» TASK OBJECTIVE
Transcribe only the lines between the first line of the records and the line containing "This image is", inclusive, exactly as written.

##### DATA FOR THIS TASK

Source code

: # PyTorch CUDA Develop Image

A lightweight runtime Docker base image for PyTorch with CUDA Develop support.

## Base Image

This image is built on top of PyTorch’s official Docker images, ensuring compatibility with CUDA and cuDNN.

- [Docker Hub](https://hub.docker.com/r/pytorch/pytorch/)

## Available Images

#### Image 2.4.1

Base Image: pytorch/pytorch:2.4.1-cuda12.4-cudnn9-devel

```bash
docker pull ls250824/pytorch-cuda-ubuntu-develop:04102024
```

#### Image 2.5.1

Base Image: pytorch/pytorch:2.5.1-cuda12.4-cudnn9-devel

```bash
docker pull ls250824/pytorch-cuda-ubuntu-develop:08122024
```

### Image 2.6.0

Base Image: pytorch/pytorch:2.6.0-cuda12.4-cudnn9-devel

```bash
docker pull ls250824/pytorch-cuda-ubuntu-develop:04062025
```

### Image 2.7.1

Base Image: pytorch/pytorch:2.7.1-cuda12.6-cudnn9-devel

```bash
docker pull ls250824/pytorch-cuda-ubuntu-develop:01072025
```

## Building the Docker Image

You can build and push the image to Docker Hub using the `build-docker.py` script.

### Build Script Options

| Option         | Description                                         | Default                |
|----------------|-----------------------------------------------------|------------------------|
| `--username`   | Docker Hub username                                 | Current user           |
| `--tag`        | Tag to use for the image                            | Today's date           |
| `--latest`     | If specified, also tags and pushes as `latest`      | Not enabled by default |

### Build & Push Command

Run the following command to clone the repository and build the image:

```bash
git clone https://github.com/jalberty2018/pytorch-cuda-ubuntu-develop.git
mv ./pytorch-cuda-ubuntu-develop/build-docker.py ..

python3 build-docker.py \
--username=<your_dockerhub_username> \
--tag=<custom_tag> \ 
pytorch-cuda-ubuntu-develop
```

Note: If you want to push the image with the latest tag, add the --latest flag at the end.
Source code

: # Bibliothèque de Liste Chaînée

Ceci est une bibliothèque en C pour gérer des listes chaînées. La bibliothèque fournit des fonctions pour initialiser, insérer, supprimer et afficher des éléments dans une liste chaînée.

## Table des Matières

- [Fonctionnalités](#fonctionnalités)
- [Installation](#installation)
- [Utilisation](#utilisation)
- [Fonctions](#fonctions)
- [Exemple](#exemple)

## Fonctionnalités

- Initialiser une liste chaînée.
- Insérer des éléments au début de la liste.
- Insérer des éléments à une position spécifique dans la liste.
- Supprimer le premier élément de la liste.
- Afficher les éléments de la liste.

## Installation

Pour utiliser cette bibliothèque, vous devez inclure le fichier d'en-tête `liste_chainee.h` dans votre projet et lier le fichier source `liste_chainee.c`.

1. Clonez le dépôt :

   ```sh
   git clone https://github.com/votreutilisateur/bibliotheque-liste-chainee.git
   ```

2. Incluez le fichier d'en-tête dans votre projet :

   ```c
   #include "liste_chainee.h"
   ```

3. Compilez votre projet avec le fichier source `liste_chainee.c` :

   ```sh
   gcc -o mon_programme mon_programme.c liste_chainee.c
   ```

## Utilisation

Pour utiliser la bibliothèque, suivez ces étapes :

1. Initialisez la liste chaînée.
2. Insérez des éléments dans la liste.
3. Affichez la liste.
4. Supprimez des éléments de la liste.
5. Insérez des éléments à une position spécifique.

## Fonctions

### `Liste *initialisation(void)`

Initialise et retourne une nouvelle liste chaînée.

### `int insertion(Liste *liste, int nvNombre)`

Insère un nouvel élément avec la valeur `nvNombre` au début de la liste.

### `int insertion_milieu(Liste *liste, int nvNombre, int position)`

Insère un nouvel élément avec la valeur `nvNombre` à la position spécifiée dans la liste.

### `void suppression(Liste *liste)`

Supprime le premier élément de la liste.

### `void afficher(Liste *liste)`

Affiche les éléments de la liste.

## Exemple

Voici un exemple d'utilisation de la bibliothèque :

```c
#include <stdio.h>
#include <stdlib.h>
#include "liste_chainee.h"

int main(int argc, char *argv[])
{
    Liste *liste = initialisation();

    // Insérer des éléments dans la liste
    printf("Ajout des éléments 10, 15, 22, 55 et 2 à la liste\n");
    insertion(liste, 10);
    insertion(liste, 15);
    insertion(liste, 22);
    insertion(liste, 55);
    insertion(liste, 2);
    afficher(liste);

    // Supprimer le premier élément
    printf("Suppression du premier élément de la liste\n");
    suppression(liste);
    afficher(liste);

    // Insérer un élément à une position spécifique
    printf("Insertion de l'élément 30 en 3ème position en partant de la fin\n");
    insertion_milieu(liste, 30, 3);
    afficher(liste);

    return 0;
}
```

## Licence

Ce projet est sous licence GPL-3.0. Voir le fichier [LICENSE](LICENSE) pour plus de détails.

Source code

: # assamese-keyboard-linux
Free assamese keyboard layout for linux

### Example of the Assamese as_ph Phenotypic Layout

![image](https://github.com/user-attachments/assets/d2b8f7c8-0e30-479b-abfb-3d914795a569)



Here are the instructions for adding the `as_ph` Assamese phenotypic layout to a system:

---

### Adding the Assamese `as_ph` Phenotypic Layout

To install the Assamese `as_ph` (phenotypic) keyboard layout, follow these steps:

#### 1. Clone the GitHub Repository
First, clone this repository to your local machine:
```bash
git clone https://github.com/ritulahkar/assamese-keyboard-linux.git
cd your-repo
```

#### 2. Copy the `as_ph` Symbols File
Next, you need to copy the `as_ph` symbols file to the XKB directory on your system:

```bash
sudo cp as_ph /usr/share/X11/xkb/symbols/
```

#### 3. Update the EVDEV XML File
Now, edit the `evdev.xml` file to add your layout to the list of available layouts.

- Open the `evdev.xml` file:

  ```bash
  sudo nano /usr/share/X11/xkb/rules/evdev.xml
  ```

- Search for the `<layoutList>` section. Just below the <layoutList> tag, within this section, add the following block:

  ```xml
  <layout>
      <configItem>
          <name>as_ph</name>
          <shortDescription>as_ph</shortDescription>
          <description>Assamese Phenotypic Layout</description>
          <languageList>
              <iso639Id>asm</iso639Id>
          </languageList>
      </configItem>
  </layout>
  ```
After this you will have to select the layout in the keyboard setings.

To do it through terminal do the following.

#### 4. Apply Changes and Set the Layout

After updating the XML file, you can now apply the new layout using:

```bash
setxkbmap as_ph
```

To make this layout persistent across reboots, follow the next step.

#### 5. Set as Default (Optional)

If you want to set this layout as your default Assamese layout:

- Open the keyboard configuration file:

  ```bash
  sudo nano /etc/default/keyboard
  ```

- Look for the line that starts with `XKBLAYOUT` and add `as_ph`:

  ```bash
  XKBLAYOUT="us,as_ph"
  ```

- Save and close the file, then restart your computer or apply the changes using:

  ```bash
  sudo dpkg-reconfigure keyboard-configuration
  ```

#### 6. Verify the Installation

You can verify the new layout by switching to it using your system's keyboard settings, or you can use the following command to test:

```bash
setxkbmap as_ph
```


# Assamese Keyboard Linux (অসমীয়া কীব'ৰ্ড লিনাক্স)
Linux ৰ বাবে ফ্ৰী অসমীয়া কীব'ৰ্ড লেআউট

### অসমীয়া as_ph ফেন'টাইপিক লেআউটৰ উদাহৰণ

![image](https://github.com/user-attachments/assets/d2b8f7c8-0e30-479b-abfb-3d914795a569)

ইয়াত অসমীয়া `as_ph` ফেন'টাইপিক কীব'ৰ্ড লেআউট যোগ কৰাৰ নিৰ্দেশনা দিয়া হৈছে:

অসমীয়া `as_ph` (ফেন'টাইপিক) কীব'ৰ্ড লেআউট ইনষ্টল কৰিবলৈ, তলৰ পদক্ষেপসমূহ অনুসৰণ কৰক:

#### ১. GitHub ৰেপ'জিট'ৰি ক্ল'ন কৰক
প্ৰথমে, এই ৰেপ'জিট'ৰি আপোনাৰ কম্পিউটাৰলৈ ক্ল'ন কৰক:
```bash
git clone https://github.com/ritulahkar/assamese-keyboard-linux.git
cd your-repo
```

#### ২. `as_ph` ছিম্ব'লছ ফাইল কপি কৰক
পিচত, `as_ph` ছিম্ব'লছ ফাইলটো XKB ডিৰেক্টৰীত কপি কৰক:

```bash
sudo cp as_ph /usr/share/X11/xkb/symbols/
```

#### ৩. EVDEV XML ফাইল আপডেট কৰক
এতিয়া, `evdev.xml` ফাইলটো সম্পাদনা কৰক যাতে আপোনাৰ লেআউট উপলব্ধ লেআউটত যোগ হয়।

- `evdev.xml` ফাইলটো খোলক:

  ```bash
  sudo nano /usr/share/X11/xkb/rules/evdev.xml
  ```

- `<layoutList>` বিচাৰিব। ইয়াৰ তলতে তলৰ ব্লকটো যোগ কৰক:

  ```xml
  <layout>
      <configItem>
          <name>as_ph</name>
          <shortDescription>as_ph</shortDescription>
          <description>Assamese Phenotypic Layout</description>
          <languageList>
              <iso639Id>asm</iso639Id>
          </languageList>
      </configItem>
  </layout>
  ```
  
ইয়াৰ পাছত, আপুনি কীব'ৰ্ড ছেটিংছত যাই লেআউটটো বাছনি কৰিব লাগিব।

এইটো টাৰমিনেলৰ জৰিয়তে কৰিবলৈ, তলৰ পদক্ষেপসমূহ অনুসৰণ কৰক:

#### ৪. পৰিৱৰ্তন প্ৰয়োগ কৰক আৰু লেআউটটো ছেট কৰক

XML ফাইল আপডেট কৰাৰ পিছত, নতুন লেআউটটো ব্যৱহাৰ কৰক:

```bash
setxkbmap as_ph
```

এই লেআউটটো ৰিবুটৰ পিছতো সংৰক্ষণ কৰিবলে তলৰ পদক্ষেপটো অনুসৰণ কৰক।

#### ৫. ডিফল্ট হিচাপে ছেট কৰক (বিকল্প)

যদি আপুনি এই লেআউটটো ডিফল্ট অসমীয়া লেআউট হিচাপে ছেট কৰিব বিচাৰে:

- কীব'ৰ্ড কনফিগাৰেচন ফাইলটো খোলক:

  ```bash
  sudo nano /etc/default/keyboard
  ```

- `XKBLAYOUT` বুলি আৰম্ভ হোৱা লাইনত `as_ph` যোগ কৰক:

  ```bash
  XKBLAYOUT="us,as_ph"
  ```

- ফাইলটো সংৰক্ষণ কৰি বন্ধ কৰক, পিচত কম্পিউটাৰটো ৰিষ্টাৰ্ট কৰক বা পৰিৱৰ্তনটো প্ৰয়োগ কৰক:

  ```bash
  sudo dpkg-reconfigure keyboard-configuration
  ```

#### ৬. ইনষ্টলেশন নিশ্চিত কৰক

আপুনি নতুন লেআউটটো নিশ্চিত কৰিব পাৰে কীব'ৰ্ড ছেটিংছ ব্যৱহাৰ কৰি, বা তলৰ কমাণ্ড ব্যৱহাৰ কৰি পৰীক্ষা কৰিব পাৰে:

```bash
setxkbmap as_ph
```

##########

» RESPONSE TO THIS TASK
Source code

: # PyTorch CUDA Develop Image

A lightweight runtime Docker base image for PyTorch with CUDA Develop support.

## Base Image

This image is built on top of PyTorch’s official Docker images, ensuring compatibility with CUDA and cuDNN.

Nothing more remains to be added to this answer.